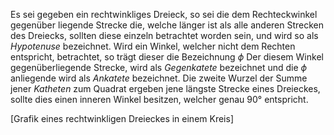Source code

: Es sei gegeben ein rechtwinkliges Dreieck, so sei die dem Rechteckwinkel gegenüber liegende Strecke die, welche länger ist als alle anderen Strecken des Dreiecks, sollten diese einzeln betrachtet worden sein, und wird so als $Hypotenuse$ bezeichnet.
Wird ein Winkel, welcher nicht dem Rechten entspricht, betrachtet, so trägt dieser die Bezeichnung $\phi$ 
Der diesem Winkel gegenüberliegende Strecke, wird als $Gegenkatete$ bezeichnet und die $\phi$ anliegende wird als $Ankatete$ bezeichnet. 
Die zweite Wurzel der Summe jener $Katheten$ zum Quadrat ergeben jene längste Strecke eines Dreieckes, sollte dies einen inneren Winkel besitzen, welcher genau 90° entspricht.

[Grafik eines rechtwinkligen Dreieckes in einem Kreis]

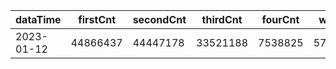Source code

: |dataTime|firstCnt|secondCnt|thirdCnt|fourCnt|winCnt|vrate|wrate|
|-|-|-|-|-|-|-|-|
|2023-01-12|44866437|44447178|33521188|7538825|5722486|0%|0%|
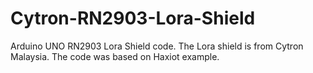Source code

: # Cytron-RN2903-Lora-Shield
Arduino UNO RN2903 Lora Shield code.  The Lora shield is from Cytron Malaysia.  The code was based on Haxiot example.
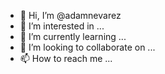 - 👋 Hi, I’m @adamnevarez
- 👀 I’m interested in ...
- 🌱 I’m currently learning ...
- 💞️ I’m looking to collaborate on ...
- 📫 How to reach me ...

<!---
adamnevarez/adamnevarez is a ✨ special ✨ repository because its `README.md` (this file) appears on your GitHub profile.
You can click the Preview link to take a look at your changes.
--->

------

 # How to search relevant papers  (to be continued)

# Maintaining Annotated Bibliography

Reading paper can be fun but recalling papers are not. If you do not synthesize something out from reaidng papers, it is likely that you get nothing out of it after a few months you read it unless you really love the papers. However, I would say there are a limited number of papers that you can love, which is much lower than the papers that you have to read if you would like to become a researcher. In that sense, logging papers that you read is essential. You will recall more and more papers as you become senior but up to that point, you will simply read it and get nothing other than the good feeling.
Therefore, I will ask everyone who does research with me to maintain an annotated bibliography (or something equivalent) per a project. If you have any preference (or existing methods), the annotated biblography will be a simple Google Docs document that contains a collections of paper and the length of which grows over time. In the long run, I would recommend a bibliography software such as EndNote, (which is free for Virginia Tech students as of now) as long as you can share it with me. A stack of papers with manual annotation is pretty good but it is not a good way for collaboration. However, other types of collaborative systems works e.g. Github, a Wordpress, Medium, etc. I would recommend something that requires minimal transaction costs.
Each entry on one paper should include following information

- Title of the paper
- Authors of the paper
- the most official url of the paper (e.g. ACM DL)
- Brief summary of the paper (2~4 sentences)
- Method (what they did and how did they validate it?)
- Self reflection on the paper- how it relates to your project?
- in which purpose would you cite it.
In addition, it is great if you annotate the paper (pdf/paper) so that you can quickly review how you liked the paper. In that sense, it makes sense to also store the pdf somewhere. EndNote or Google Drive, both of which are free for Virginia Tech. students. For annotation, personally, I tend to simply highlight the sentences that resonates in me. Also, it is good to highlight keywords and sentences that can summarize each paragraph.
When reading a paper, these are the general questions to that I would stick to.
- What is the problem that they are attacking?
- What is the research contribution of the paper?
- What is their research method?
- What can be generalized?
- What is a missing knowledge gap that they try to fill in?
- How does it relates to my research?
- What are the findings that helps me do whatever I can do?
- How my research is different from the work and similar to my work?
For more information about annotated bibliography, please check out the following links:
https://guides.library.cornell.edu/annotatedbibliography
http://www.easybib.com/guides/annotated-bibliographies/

------

* _Aim of the exercise_
Your answer should consist only of the lines above between the line holding "https://guides.library.cornell.edu/annotatedbibliography" and the line holding "http://www.easybib.com/guides/annotated-bibliographies/", inclusive, each transcribed exactly.

* _Exercise solution_
https://guides.library.cornell.edu/annotatedbibliography
http://www.easybib.com/guides/annotated-bibliographies/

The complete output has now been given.